**Listed records**:
*** Begin section ***
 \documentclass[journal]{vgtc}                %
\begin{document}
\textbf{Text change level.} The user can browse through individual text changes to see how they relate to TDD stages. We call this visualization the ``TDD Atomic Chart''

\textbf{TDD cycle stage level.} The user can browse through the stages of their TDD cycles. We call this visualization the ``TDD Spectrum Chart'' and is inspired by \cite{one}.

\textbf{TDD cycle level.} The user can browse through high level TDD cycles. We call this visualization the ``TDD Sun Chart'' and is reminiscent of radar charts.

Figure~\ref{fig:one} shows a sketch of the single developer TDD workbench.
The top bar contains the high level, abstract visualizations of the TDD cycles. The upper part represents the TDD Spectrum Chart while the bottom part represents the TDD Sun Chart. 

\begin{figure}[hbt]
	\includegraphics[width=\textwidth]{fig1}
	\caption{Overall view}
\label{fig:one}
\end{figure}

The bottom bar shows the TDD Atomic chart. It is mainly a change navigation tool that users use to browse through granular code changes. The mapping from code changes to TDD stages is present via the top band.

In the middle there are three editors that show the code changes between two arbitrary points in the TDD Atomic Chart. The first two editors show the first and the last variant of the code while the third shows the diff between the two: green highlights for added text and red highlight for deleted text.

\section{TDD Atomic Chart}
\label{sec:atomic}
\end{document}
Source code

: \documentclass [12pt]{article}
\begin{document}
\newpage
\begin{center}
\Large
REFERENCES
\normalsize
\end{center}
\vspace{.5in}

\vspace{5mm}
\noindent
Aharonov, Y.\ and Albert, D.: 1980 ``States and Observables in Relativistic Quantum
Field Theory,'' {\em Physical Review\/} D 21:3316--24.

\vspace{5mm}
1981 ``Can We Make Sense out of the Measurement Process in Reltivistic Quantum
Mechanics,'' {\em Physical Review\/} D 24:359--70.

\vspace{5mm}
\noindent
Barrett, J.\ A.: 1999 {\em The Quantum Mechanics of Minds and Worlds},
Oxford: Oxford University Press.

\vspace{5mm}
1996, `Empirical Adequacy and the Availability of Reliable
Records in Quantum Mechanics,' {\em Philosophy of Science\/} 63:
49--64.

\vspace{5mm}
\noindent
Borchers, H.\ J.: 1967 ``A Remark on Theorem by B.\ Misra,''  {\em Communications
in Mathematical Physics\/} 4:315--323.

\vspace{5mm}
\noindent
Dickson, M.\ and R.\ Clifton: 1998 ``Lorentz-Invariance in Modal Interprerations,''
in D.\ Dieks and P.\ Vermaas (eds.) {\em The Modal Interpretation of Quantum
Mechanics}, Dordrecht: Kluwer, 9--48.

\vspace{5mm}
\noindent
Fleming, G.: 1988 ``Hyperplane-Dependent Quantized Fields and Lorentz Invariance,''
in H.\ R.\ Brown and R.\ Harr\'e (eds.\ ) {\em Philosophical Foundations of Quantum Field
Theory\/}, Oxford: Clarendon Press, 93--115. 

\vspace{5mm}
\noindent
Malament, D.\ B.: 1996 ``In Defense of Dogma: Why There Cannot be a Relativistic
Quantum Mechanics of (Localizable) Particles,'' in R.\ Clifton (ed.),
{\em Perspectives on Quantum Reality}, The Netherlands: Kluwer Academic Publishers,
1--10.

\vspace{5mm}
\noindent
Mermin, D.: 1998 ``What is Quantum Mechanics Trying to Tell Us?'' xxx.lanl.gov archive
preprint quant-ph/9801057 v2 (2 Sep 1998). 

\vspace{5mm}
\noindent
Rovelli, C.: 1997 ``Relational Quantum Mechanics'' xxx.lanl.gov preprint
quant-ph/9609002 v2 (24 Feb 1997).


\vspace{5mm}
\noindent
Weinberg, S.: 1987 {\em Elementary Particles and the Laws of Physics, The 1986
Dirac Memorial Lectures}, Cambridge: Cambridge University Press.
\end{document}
*** End section ***
*** Begin section ***
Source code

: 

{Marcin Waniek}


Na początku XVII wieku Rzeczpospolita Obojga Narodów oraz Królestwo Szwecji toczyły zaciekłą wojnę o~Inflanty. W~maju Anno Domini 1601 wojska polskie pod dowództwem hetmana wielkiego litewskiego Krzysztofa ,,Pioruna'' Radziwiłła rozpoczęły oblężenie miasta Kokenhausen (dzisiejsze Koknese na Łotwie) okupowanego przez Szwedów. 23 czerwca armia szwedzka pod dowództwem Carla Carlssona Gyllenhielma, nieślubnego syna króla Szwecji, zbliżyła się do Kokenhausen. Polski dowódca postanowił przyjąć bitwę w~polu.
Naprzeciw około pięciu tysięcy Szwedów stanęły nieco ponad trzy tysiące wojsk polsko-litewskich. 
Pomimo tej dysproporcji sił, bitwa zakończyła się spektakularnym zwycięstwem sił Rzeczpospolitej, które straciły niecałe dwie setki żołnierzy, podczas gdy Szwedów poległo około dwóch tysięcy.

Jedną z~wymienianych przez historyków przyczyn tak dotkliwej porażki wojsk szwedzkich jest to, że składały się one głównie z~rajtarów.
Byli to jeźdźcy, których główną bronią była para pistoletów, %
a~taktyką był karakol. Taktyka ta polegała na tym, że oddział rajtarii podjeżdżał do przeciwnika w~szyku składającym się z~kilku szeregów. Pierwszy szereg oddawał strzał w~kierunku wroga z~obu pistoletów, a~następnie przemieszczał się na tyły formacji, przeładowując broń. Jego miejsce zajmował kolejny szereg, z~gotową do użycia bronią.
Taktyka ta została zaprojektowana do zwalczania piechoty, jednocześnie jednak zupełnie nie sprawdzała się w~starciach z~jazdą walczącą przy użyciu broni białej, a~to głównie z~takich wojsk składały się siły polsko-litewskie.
*** End section ***
**What you need to do**:
Could you find each line in the entries that contains the string "Invariance" and copy it?

**Answer to the problem**:
Dickson, M.\ and R.\ Clifton: 1998 ``Lorentz-Invariance in Modal Interprerations,''
Fleming, G.: 1988 ``Hyperplane-Dependent Quantized Fields and Lorentz Invariance,''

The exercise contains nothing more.